Required work: Select all lines holding the word "attribute" from the entries that follow.

Stored data entries:
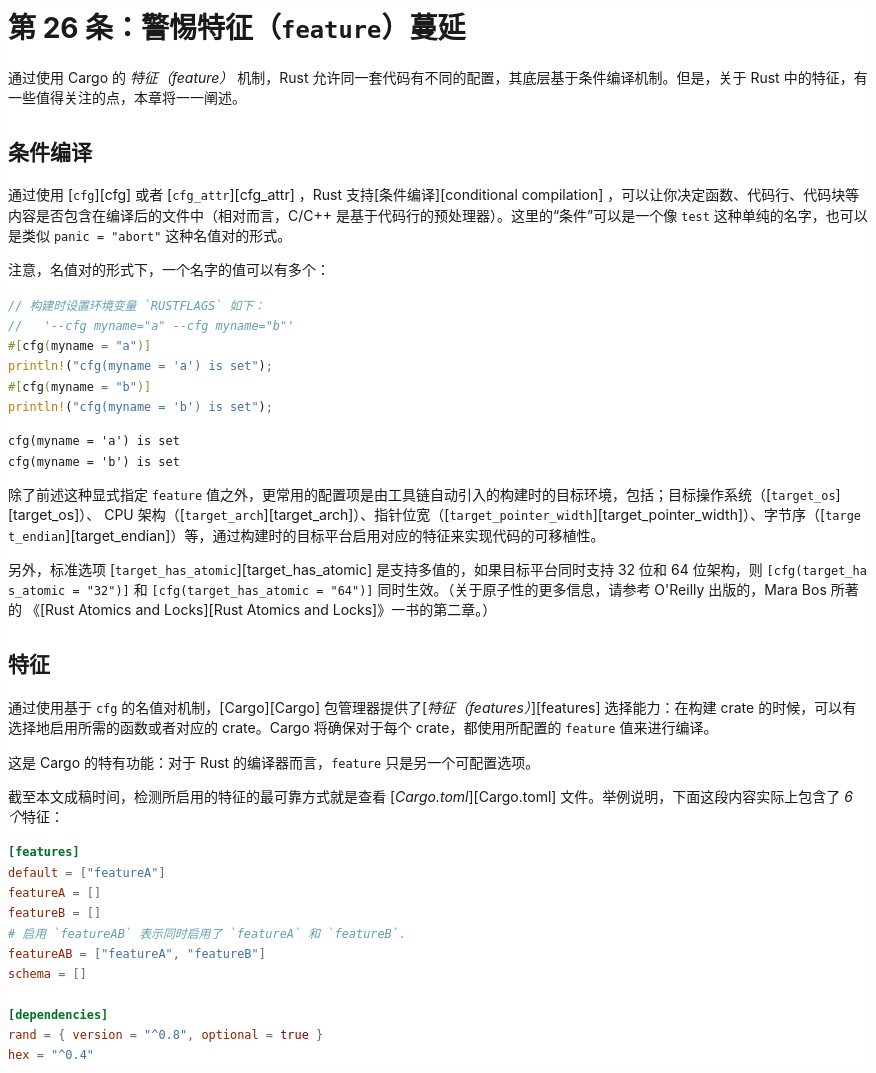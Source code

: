 # 第 26 条：警惕特征（`feature`）蔓延

通过使用 Cargo 的 *特征（feature）* 机制，Rust 允许同一套代码有不同的配置，其底层基于条件编译机制。但是，关于 Rust 中的特征，有一些值得关注的点，本章将一一阐述。

## 条件编译

通过使用 [`cfg`][cfg] 或者 [`cfg_attr`][cfg_attr] ，Rust 支持[条件编译][conditional compilation] ，可以让你决定函数、代码行、代码块等内容是否包含在编译后的文件中（相对而言，C/C++ 是基于代码行的预处理器）。这里的“条件”可以是一个像 `test` 这种单纯的名字，也可以是类似 `panic = "abort"` 这种名值对的形式。

注意，名值对的形式下，一个名字的值可以有多个：

```rust
// 构建时设置环境变量 `RUSTFLAGS` 如下：
//   '--cfg myname="a" --cfg myname="b"'
#[cfg(myname = "a")]
println!("cfg(myname = 'a') is set");
#[cfg(myname = "b")]
println!("cfg(myname = 'b') is set");
```

```
cfg(myname = 'a') is set
cfg(myname = 'b') is set
```

除了前述这种显式指定 `feature` 值之外，更常用的配置项是由工具链自动引入的构建时的目标环境，包括；目标操作系统（[`target_os`][target_os]）、 CPU 架构（[`target_arch`][target_arch]）、指针位宽（[`target_pointer_width`][target_pointer_width]）、字节序（[`target_endian`][target_endian]）等，通过构建时的目标平台启用对应的特征来实现代码的可移植性。

另外，标准选项 [`target_has_atomic`][target_has_atomic] 是支持多值的，如果目标平台同时支持 32 位和 64 位架构，则 `[cfg(target_has_atomic = "32")]` 和 `[cfg(target_has_atomic = "64")]` 同时生效。（关于原子性的更多信息，请参考 O'Reilly 出版的，Mara Bos 所著的 《[Rust Atomics and Locks][Rust Atomics and Locks]》一书的第二章。）

## 特征

通过使用基于 `cfg` 的名值对机制，[Cargo][Cargo] 包管理器提供了[*特征（features）*][features] 选择能力：在构建 crate 的时候，可以有选择地启用所需的函数或者对应的 crate。Cargo 将确保对于每个 crate，都使用所配置的 `feature` 值来进行编译。

这是 Cargo 的特有功能：对于 Rust 的编译器而言，`feature` 只是另一个可配置选项。

截至本文成稿时间，检测所启用的特征的最可靠方式就是查看 [*Cargo.toml*][Cargo.toml] 文件。举例说明，下面这段内容实际上包含了 *6 个*特征：

```toml
[features]
default = ["featureA"]
featureA = []
featureB = []
# 启用 `featureAB` 表示同时启用了 `featureA` 和 `featureB`.
featureAB = ["featureA", "featureB"]
schema = []

[dependencies]
rand = { version = "^0.8", optional = true }
hex = "^0.4"
```


[^1]: 这种默认行为可以通过在 `features` 节的其他地方使用 `"dep:<crate>"` 来禁用。详细信息请参考[文档][dep-crate-doc]。
[^2]: `cargo tree --edges features` 命令可以帮助你检测哪个 crate 启用了哪些特征，以及为什么要启用。
[^3]: 一个特征可以强制启用另外的特征，在最上面的例子中，`featureAB` 特征同时启用了 `featureA` 和 `featureB` 。
[origin]: https://www.lurklurk.org/effective-rust/features.html
[dep-crate-doc]: https://doc.rust-lang.org/cargo/reference/features.html#optional-dependencies
[conditional compilation]: https://doc.rust-lang.org/reference/conditional-compilation.html
[cfg]: https://doc.rust-lang.org/reference/conditional-compilation.html#the-cfg-attribute
[cfg_attr]: https://doc.rust-lang.org/reference/conditional-compilation.html#the-cfg_attr-attribute
[target_os]: https://doc.rust-lang.org/reference/conditional-compilation.html#target_os
[target_arch]: https://doc.rust-lang.org/reference/conditional-compilation.html#target_arch
[target_pointer_width]: https://doc.rust-lang.org/reference/conditional-compilation.html#target_pointer_width
[target_endian]: https://doc.rust-lang.org/reference/conditional-compilation.html#target_endian
[target_has_atomic]: https://doc.rust-lang.org/reference/conditional-compilation.html#target_has_atomic
[Rust Atomics and Locks]: https://marabos.nl/atomics/
[Cargo]: https://doc.rust-lang.org/cargo/index.html
[features]: https://doc.rust-lang.org/cargo/reference/features.html
[Cargo.toml]: https://doc.rust-lang.org/cargo/reference/manifest.html
[rename]: https://doc.rust-lang.org/cargo/reference/specifying-dependencies.html#renaming-dependencies-in-cargotoml
[feature unification]: https://doc.rust-lang.org/cargo/reference/features.html#feature-unification
[Item 13]: ../chapter_2/item13-use-default-impl.md
[Item 25]: ./item25-dep-graph.md
[Item 30]: ../chapter_5/item30-write-more-than-unit-tests.md
[Item 32]: https://www.lurklurk.org/effective-rust/ci.html
[Item 33]: https://www.lurklurk.org/effective-rust/no-std.html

Reply:
[cfg]: https://doc.rust-lang.org/reference/conditional-compilation.html#the-cfg-attribute
[cfg_attr]: https://doc.rust-lang.org/reference/conditional-compilation.html#the-cfg_attr-attribute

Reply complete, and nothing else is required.